Saved data entries:
· · · · · · ·
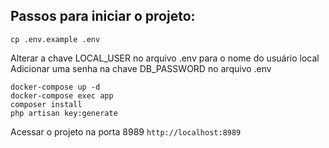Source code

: ## Passos para iniciar o projeto:

```shell
cp .env.example .env
```

Alterar a chave LOCAL_USER no arquivo .env para o nome do usuário local
Adicionar uma senha na chave DB_PASSWORD no arquivo .env


```shell
docker-compose up -d
docker-compose exec app
composer install
php artisan key:generate
```

Acessar o projeto na porta 8989 `http://localhost:8989`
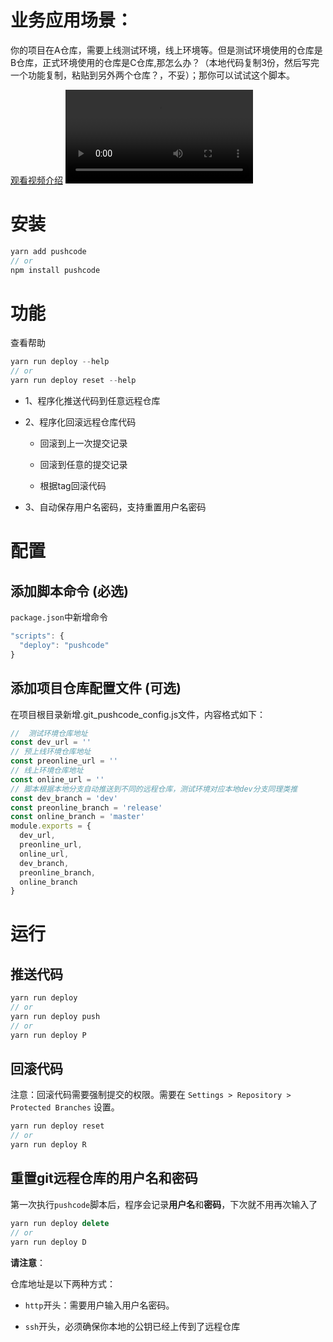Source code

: # 业务应用场景：
你的项目在A仓库，需要上线测试环境，线上环境等。但是测试环境使用的仓库是B仓库，正式环境使用的仓库是C仓库,那怎么办？（本地代码复制3份，然后写完一个功能复制，粘贴到另外两个仓库？，不妥）；那你可以试试这个脚本。

[观看视频介绍](http://nodestudy.sinastorage.com/87e0ca497ff04900b520e08e8b451ebf/dadf07fa.mp4)
<video controls  preload src="http://nodestudy.sinastorage.com/87e0ca497ff04900b520e08e8b451ebf/dadf07fa.mp4">
</video>

# 安装

```javascript
yarn add pushcode
// or
npm install pushcode
```


# 功能

查看帮助
```javascript
yarn run deploy --help
// or
yarn run deploy reset --help
```

+ 1、程序化推送代码到任意远程仓库

+ 2、程序化回滚远程仓库代码
  + 回滚到上一次提交记录

  + 回滚到任意的提交记录

  + 根据tag回滚代码

+ 3、自动保存用户名密码，支持重置用户名密码



# 配置

## 添加脚本命令 (必选)

`package.json`中新增命令

```javascript
"scripts": {
  "deploy": "pushcode"
}
```

##  添加项目仓库配置文件 (可选)

在项目根目录新增.git_pushcode_config.js文件，内容格式如下：
```javascript
//  测试环境仓库地址
const dev_url = ''
// 预上线环境仓库地址
const preonline_url = ''
// 线上环境仓库地址
const online_url = ''
// 脚本根据本地分支自动推送到不同的远程仓库，测试环境对应本地dev分支同理类推
const dev_branch = 'dev'
const preonline_branch = 'release'
const online_branch = 'master'
module.exports = {
  dev_url,
  preonline_url,
  online_url,
  dev_branch,
  preonline_branch,
  online_branch
}
```


# 运行


## 推送代码

```javascript
yarn run deploy 
// or
yarn run deploy push
// or 
yarn run deploy P
```

## 回滚代码

注意：回滚代码需要强制提交的权限。需要在
`Settings > Repository >  Protected Branches`
设置。 

```javascript
yarn run deploy reset
// or
yarn run deploy R

```

## 重置git远程仓库的用户名和密码

第一次执行`pushcode`脚本后，程序会记录**用户名**和**密码**，下次就不用再次输入了
```javascript
yarn run deploy delete
// or 
yarn run deploy D
```

**请注意**：

仓库地址是以下两种方式：
+ `http`开头：需要用户输入用户名密码。

+ `ssh`开头，必须确保你本地的公钥已经上传到了远程仓库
· · · · · · ·
Assigned task —
Each line above that includes the word "sinastorage" is to be copied.

Result of this exercise —
[观看视频介绍](http://nodestudy.sinastorage.com/87e0ca497ff04900b520e08e8b451ebf/dadf07fa.mp4)
<video controls  preload src="http://nodestudy.sinastorage.com/87e0ca497ff04900b520e08e8b451ebf/dadf07fa.mp4">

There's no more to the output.